The departments of the UKK were organized in September–December 1941 and were headed by M. Rosliak and Mykola Tsenko (organizational), Yu. Savchak and Volodymyr Pushkar (financial), Volodymyr Lysy and Mykhailo Voloshyn (legal), Rev V. Lytsyniak and P. Sanotsky (social services), M. Bachynsky and then M. Mazuryk and P. Koniukh (economic), Zenon Zeleny (educational), Volodymyr Zubrytsky (cultural), Severyn Levytsky (youth affairs), M. Biliak and M. Zaiachkivska (women’s affairs), Toma Vorobets and I. Cherkavsky (prisoners’ aid), I. Trach (labor), and D. Kvasnytsia (auditing). Ukrainian okruha committees (UOKS), which were comparable to the Ukrainian relief committees (UDKS) operating under the Ukrainian Central Committee, were set up in the administrative areas introduced by the Germans, and trustees were installed in the villages.

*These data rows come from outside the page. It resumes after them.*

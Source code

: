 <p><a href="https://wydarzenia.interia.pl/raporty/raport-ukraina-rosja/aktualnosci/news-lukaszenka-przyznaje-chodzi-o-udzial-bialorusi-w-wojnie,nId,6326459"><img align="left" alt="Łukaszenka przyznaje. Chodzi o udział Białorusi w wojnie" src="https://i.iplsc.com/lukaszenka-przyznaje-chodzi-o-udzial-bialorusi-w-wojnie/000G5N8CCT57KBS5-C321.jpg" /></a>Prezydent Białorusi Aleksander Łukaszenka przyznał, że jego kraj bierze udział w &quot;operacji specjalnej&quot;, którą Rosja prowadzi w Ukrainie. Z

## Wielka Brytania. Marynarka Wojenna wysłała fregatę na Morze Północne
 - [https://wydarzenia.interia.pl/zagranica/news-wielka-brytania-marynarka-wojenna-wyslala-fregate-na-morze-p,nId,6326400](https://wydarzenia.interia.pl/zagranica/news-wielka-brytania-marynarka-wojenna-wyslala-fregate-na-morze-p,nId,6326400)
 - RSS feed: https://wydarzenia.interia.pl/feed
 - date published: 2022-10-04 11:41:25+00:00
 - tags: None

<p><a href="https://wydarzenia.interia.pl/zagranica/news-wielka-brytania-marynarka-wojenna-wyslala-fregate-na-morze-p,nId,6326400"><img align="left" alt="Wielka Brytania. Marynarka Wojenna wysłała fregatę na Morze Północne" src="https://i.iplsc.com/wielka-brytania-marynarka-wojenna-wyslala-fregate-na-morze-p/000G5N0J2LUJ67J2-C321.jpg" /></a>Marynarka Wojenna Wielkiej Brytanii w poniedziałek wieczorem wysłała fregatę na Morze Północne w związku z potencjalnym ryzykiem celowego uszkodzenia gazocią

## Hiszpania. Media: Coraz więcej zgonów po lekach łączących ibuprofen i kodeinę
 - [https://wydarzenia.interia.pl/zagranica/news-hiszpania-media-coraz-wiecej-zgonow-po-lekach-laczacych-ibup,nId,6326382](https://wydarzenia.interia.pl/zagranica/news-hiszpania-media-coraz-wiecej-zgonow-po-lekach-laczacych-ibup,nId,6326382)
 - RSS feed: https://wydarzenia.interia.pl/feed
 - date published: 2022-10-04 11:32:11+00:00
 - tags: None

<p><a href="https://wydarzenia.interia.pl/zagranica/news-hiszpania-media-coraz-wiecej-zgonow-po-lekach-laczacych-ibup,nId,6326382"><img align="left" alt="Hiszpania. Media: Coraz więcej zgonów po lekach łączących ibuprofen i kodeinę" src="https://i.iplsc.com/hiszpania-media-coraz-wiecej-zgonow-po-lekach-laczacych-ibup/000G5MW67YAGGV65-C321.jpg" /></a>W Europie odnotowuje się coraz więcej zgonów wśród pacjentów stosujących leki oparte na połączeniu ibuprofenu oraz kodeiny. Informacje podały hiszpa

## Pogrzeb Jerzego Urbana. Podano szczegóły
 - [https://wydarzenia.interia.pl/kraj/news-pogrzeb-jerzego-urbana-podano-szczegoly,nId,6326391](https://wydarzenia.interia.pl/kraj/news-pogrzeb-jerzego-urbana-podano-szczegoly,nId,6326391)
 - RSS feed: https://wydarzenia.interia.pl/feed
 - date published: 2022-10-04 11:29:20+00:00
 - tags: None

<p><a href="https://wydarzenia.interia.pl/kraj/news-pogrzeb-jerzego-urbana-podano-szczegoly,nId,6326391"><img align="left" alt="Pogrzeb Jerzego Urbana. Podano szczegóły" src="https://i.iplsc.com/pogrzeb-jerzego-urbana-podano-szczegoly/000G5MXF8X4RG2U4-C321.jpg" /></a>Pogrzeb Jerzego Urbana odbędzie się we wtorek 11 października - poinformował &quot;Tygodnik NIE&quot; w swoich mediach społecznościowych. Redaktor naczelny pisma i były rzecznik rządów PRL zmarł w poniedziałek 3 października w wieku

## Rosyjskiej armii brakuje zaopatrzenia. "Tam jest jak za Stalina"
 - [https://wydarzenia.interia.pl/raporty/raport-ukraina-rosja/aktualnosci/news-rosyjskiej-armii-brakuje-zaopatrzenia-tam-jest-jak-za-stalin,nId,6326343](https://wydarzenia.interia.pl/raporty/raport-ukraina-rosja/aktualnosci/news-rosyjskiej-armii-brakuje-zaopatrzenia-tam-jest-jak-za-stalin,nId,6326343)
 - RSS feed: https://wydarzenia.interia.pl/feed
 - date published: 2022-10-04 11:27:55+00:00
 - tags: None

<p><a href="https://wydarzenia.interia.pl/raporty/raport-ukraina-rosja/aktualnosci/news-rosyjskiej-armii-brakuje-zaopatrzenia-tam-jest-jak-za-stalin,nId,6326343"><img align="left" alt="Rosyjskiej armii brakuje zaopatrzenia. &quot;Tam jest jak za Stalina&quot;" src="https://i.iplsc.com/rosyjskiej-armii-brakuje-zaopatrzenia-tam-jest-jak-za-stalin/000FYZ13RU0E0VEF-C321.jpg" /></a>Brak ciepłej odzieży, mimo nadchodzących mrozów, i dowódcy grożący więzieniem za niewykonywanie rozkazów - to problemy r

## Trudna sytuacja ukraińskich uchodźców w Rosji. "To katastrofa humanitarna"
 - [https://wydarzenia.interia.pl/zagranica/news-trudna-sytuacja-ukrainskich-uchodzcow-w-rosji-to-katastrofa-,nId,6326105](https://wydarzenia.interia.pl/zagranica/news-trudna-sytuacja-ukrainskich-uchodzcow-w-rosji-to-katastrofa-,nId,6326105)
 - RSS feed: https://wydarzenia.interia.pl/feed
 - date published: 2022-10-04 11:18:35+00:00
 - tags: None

The UKK assumed the tasks of furnishing relief to war victims, defending the Ukrainian population from arbitrary treatment by the occupational power, improving or at least tempering the difficult economic circumstances, widening the scope of its activities to support as many facets of national life as possible, and establishing as much influence as possible over government agencies which had an impact on the well-being of the population.
From the outset the UKK worked closely with the Ukrainian Central Committee. Its activities ceased in March 1942, when the Generalgouvernement administration decreed that the UTsK in Cracow would assume its functions. The similarity of their structures facilitated the merging of the two bodies, and Kost K. Pankivsky was subsequently made deputy head of the UTsK.
Besides its daily work in the fall of 1941 the UKK assisted in the return of Soviet officials to eastern Ukraine and in the release of Soviet prisoners of war from Galicia; organized relief for inmates of prisoners of war camps; set up public, factory, and school cafeterias; and promoted the establishment of gymnasiums and professional schools.